Dataset records
*** Block opens ***

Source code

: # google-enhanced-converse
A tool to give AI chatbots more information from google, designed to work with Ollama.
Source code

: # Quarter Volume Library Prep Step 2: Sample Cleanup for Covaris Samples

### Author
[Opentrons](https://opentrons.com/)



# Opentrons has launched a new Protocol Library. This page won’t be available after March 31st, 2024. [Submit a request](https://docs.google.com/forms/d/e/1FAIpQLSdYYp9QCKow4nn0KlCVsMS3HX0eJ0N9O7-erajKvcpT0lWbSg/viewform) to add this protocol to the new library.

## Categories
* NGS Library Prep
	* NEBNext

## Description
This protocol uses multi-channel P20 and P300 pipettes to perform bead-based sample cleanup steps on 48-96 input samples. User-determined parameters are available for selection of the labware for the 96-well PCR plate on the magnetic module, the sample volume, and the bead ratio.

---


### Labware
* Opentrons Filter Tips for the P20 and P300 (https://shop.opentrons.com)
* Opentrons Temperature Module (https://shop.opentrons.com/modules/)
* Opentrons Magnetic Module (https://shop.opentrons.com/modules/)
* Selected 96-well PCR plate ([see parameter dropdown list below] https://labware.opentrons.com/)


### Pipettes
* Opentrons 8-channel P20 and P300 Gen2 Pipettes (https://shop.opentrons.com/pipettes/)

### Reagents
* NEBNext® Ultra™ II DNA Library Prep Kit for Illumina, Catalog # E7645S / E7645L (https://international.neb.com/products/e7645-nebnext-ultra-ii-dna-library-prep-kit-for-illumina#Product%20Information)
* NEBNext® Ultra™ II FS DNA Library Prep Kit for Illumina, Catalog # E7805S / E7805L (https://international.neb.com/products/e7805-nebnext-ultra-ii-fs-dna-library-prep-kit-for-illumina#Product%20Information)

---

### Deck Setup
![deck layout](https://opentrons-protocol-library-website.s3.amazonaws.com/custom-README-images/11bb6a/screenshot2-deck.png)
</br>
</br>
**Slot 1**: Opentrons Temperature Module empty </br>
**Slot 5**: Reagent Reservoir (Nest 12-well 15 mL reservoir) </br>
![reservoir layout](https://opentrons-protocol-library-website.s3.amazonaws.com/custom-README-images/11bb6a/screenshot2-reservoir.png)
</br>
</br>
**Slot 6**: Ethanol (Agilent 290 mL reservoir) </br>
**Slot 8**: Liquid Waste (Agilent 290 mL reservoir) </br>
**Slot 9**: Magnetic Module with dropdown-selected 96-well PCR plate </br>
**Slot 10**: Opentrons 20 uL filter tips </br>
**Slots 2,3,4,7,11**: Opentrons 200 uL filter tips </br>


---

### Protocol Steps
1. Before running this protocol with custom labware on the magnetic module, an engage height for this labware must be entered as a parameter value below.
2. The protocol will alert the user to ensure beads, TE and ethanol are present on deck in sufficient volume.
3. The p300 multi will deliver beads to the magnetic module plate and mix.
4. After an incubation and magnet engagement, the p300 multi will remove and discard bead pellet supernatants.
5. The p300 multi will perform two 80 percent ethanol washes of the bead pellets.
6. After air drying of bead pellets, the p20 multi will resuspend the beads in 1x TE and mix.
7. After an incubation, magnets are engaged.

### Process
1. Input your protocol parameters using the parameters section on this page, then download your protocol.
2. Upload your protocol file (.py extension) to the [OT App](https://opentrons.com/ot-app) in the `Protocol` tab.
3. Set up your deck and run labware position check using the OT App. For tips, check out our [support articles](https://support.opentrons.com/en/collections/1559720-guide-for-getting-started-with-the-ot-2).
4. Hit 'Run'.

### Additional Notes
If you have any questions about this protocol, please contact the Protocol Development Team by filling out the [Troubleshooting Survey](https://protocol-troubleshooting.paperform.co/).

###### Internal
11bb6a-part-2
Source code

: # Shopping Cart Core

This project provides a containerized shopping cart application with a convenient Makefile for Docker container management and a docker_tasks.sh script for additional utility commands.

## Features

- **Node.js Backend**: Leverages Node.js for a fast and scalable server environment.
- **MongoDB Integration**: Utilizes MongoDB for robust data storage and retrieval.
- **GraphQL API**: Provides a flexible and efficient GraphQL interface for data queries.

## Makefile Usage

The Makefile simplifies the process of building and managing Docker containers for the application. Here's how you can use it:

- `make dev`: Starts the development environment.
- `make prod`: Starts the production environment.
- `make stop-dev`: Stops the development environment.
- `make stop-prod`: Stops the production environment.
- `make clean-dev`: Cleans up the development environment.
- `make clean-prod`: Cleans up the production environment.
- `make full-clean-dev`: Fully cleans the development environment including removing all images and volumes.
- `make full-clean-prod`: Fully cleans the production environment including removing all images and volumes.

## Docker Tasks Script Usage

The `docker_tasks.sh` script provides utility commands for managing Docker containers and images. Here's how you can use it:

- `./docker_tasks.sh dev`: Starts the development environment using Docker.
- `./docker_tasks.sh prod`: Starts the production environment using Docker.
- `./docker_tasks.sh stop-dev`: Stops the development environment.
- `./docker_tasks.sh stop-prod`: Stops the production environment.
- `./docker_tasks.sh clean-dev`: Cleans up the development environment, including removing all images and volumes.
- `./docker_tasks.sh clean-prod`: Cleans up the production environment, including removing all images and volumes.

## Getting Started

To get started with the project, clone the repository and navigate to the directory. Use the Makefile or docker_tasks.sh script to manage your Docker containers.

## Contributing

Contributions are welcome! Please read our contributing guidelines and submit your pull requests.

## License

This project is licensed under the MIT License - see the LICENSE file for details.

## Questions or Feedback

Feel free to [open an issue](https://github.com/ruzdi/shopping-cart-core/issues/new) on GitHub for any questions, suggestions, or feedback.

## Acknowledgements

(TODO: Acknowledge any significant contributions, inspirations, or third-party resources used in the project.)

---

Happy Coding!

*** Block closes ***

PROBLEM STATEMENT
Nothing beyond the line that contains "### Reagents" belongs in the answer; reproduce the entries exactly from their first line through it.

FINISHED EXERCISE
Source code

: # google-enhanced-converse
A tool to give AI chatbots more information from google, designed to work with Ollama.
Source code

: # Quarter Volume Library Prep Step 2: Sample Cleanup for Covaris Samples

### Author
[Opentrons](https://opentrons.com/)



# Opentrons has launched a new Protocol Library. This page won’t be available after March 31st, 2024. [Submit a request](https://docs.google.com/forms/d/e/1FAIpQLSdYYp9QCKow4nn0KlCVsMS3HX0eJ0N9O7-erajKvcpT0lWbSg/viewform) to add this protocol to the new library.

## Categories
* NGS Library Prep
	* NEBNext

## Description
This protocol uses multi-channel P20 and P300 pipettes to perform bead-based sample cleanup steps on 48-96 input samples. User-determined parameters are available for selection of the labware for the 96-well PCR plate on the magnetic module, the sample volume, and the bead ratio.

---


### Labware
* Opentrons Filter Tips for the P20 and P300 (https://shop.opentrons.com)
* Opentrons Temperature Module (https://shop.opentrons.com/modules/)
* Opentrons Magnetic Module (https://shop.opentrons.com/modules/)
* Selected 96-well PCR plate ([see parameter dropdown list below] https://labware.opentrons.com/)


### Pipettes
* Opentrons 8-channel P20 and P300 Gen2 Pipettes (https://shop.opentrons.com/pipettes/)

### Reagents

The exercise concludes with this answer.